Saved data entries
· · · ·

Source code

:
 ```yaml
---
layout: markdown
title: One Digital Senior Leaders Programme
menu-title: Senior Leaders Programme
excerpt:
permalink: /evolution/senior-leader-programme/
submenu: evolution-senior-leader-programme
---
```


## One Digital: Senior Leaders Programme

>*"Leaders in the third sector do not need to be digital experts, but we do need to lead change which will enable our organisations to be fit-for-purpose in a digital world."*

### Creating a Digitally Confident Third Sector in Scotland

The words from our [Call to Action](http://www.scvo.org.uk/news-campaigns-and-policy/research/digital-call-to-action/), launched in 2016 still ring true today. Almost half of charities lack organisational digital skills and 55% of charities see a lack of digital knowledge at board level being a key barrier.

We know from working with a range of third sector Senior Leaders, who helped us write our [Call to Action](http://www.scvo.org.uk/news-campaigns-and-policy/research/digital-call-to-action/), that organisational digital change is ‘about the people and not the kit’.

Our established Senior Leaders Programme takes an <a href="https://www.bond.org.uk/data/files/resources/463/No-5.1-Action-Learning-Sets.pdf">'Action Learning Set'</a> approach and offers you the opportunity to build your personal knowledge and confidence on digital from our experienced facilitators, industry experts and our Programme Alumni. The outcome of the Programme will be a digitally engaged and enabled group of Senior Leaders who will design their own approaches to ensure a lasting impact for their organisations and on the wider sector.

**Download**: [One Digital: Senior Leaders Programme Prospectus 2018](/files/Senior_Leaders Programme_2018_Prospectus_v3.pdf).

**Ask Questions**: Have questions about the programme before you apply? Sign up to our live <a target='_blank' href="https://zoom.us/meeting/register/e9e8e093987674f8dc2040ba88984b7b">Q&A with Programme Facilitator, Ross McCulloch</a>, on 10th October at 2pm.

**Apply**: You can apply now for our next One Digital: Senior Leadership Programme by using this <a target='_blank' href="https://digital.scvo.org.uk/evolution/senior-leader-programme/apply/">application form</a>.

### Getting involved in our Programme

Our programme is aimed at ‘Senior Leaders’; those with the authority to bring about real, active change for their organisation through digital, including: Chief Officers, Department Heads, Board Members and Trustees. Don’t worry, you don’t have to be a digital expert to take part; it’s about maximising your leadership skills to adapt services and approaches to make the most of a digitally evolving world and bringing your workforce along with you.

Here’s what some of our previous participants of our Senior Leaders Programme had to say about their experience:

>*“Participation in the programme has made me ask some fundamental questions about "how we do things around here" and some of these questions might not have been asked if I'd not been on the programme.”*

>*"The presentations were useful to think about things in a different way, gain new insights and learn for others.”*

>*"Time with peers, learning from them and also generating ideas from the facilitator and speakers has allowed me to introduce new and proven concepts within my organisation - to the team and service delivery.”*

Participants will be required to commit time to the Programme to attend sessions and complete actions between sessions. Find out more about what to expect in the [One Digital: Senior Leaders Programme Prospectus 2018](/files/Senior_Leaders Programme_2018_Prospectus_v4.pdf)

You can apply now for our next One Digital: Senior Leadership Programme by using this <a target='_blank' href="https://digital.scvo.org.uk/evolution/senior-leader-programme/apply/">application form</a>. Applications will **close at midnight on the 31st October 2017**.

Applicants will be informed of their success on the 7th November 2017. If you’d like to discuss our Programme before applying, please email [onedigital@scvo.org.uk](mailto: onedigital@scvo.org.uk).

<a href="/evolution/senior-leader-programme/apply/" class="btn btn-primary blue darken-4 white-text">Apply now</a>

· · · ·

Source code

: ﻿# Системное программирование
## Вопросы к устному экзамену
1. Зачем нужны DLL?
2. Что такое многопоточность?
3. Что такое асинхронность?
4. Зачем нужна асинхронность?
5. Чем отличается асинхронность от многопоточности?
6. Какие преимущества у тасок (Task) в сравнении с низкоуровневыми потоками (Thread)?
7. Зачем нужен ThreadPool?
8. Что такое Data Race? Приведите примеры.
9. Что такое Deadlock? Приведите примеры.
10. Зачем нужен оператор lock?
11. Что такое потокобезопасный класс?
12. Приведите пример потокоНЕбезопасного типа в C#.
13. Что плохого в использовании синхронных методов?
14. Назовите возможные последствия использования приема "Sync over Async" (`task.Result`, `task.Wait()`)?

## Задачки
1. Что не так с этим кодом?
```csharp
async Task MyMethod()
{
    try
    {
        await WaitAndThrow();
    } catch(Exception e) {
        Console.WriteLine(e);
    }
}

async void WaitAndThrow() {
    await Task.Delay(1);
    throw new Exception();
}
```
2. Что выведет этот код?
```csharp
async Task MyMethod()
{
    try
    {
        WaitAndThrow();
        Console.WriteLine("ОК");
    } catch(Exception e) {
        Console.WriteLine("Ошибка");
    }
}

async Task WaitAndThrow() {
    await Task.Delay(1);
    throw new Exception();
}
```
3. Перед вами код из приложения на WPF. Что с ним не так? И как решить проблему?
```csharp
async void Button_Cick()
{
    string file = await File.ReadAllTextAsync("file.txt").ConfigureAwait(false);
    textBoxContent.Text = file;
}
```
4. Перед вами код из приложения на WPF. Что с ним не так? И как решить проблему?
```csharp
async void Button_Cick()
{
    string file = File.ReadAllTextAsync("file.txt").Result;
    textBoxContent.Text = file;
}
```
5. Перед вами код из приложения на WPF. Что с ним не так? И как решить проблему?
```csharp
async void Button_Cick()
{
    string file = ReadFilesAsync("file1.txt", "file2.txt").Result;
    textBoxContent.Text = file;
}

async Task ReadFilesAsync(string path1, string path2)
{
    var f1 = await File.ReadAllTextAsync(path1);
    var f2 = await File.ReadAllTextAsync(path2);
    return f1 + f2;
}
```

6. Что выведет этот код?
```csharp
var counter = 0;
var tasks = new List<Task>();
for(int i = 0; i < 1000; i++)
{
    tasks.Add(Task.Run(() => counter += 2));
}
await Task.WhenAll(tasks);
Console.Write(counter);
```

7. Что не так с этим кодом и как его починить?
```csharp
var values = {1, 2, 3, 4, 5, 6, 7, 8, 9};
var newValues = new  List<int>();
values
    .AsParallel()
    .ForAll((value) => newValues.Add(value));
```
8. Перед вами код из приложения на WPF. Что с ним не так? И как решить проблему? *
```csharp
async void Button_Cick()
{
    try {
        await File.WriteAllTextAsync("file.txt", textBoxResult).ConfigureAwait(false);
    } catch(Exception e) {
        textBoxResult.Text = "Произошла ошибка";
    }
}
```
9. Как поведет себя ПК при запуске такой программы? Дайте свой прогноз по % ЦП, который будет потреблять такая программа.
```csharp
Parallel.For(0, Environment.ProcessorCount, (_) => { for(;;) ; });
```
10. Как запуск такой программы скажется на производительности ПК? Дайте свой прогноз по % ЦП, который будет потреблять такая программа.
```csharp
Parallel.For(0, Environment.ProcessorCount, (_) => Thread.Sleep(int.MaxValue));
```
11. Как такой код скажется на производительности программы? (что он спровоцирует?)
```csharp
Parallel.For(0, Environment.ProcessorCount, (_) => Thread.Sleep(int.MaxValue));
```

· · · ·

• [REQUIRED WORK]: Please return all lines above in which the string "этим" is found.

• [RESULT FOR THIS TASK]:
1. Что не так с этим кодом?
7. Что не так с этим кодом и как его починить?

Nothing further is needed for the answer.